Burkina Faso’s army likewise ousted President Roch Kabore in January 2022, blaming him for failing to contain violence by Islamist militants.

Coup leader Lieutenant Colonel Paul-Henri Damiba pledged to restore security, but attacks worsened, eroding morale in the armed forces leading to a second coup eight months later when current junta leader Captain Ibrahim Traore, seized power in September following a mutiny.

A group of Malian colonels led by Assimi Goita ousted President Ibrahim Boubacar Keita in August 2020. The coup followed anti-government protests over deteriorating security, contested legislative elections and allegations of corruption.

Under pressure from Mali’s West African neighbours, the junta agreed to cede power to a civilian-led interim government tasked with overseeing an 18-month transition to democratic elections in February 2022.

But the coup leaders clashed with the interim president, retired colonel Bah Ndaw, and engineered a second coup in May 2021. Goita, who had served as interim vice president, was elevated to the presidency.

Chad’s army took power in April 2021 after President Idriss Deby was killed on the battlefield while visiting troops fighting rebels in the north.
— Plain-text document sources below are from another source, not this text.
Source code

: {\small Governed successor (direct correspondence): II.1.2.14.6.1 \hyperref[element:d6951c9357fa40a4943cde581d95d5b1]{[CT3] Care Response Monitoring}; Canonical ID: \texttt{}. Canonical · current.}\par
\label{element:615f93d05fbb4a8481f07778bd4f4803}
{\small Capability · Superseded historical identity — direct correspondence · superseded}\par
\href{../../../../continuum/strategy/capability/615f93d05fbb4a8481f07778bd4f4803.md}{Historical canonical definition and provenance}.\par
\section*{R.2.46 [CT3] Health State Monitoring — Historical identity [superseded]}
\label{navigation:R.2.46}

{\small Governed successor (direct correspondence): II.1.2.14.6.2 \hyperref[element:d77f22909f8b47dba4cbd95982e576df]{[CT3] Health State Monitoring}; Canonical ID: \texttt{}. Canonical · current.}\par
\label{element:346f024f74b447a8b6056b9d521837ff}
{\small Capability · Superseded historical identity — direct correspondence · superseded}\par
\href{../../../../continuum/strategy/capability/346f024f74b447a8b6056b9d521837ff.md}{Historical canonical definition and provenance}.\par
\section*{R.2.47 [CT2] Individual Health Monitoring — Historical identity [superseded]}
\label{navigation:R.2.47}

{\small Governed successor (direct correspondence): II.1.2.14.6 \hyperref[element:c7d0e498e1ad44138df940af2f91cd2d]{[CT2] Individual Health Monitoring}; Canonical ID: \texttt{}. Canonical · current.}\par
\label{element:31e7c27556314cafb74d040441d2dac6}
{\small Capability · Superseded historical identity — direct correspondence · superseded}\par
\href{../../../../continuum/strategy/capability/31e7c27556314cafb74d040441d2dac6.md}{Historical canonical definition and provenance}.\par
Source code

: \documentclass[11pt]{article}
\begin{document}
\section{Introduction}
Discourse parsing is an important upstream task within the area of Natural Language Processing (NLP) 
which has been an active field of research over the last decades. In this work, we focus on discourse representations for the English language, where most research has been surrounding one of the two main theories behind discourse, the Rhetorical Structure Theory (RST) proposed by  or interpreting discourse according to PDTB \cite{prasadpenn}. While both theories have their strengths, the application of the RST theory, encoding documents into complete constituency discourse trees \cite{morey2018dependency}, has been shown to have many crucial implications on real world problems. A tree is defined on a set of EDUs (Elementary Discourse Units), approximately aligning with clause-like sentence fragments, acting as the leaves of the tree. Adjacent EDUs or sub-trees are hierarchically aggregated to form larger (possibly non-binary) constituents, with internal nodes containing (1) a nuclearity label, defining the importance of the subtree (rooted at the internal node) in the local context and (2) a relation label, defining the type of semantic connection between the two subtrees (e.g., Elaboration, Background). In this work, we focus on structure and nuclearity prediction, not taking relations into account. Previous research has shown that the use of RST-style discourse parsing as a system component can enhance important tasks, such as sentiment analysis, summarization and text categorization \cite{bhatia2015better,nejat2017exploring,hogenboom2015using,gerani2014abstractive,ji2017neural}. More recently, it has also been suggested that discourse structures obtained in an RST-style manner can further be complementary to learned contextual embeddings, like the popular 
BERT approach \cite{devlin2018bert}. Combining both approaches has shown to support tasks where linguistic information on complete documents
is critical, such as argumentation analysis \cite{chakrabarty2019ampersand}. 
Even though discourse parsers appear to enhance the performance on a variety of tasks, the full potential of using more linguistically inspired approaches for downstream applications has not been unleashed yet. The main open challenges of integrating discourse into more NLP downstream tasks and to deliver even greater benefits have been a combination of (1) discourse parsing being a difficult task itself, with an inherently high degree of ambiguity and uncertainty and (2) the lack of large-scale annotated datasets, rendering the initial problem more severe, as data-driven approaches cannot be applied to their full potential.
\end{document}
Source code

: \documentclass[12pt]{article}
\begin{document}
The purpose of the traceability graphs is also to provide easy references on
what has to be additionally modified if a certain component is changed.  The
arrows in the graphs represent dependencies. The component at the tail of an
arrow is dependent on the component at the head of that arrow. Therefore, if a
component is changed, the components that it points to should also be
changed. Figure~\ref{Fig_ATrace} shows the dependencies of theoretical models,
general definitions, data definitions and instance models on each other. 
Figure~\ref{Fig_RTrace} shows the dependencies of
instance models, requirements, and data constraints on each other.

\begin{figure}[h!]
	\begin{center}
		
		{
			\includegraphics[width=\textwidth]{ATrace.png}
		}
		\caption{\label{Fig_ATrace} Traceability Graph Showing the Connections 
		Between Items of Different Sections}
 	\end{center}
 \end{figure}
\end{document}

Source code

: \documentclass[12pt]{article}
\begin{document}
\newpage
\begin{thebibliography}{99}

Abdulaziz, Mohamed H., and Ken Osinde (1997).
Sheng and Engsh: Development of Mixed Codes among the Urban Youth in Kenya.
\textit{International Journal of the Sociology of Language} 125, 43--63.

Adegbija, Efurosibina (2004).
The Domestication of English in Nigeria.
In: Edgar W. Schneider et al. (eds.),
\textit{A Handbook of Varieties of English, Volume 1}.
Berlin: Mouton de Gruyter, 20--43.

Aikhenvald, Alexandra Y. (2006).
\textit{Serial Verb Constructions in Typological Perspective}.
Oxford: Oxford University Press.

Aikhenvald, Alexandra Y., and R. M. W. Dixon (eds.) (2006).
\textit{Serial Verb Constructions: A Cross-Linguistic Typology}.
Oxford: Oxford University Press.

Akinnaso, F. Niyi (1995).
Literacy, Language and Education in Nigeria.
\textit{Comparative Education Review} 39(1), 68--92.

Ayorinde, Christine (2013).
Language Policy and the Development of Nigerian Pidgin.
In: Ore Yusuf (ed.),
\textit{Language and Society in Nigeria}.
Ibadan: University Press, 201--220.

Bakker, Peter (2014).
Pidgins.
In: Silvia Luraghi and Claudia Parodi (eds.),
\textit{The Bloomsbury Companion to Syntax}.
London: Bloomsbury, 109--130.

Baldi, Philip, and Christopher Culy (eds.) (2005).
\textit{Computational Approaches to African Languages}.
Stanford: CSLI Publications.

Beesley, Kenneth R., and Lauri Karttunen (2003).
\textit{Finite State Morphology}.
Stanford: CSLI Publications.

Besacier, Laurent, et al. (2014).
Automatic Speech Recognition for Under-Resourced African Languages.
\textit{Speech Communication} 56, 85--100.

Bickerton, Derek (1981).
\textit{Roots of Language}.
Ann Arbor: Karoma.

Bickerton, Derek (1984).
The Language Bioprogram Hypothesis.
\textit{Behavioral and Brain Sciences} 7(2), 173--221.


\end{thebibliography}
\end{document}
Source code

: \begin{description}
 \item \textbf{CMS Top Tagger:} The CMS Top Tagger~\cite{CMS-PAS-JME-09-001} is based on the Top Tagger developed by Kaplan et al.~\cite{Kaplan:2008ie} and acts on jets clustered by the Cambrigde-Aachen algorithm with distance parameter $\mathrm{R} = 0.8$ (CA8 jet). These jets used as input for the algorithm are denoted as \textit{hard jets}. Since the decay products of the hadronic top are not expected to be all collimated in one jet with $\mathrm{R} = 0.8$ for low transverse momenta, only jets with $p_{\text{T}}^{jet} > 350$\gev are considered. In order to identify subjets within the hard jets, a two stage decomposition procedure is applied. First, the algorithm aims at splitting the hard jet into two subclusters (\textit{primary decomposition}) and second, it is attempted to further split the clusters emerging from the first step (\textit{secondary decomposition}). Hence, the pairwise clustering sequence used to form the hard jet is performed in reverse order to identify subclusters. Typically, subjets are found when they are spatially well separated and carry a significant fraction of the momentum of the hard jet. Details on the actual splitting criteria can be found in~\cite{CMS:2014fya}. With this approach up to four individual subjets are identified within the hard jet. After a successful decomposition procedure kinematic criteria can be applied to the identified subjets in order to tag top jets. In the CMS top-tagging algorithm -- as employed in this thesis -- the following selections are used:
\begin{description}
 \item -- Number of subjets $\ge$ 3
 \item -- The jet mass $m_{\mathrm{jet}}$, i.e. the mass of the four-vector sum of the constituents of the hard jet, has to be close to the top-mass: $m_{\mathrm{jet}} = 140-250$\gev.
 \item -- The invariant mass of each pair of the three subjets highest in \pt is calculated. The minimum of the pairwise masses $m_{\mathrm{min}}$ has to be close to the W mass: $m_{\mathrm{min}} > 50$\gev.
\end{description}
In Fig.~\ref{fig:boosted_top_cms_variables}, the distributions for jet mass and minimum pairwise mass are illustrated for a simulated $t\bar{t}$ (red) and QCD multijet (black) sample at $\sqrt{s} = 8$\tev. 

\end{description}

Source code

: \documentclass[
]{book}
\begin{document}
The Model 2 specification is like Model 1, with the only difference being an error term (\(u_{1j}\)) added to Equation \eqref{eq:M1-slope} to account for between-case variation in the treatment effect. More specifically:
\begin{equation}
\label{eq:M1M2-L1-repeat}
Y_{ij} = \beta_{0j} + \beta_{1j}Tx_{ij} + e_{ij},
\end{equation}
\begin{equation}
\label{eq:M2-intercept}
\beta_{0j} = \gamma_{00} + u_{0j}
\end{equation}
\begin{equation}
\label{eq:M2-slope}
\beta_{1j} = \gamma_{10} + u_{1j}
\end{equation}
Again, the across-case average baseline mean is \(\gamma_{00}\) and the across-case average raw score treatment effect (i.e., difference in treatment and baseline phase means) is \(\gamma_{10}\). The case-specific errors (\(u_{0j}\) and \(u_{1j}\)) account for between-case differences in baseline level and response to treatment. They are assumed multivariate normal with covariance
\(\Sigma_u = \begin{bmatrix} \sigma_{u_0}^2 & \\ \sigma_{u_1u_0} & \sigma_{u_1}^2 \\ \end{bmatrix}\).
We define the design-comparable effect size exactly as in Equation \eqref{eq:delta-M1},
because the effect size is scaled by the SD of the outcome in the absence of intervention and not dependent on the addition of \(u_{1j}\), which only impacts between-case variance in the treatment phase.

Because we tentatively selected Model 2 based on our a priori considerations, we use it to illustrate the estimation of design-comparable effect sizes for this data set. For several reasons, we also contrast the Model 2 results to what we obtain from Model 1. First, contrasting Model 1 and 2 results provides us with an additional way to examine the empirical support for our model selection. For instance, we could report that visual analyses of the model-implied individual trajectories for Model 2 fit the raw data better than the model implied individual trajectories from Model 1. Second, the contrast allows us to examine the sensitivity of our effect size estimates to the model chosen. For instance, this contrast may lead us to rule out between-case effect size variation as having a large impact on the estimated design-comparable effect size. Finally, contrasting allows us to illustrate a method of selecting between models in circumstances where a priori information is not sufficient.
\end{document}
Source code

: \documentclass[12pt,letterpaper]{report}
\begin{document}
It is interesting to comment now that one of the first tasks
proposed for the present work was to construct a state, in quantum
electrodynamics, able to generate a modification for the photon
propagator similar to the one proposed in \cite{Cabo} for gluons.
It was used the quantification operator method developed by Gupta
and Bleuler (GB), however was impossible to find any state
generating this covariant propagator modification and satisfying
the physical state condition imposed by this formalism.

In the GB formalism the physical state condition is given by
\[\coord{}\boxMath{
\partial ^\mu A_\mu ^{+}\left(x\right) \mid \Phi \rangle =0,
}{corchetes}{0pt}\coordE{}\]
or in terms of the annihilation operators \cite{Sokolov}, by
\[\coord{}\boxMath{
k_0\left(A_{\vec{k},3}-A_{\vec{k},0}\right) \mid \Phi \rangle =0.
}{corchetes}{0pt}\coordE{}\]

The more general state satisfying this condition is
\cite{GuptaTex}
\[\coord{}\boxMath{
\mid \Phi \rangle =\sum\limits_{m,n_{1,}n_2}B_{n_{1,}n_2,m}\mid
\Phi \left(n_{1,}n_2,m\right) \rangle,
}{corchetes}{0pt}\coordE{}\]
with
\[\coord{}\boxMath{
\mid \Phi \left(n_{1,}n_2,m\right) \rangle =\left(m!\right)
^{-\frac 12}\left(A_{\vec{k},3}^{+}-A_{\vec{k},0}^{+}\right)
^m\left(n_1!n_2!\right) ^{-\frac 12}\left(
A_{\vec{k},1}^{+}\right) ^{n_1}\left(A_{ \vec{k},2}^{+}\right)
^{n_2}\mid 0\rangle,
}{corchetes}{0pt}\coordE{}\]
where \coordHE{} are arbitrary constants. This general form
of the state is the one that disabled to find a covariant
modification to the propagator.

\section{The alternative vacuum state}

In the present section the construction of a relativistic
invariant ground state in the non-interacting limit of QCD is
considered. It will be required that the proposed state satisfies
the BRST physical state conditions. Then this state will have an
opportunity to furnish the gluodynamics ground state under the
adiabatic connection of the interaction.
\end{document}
Deby’s son, General Mahamat Idriss Deby, was named interim president and tasked with overseeing an 18-month transition to elections.

In Guinea, Special Forces commander Colonel Mamady Doumbouya ousted President Alpha Conde in September 2021. A year earlier, Conde had changed the constitution to circumvent limits that would have prevented him from standing for a third term, triggering widespread rioting.

Doumbouya became interim president and promised a transition to democratic elections within three years.

Just on Wednesday, military officers in Gabon declared they were seizing power from President Ali Bongo Ondimba in a stunning coup, threatening the family’s half-century rule over the central African nation.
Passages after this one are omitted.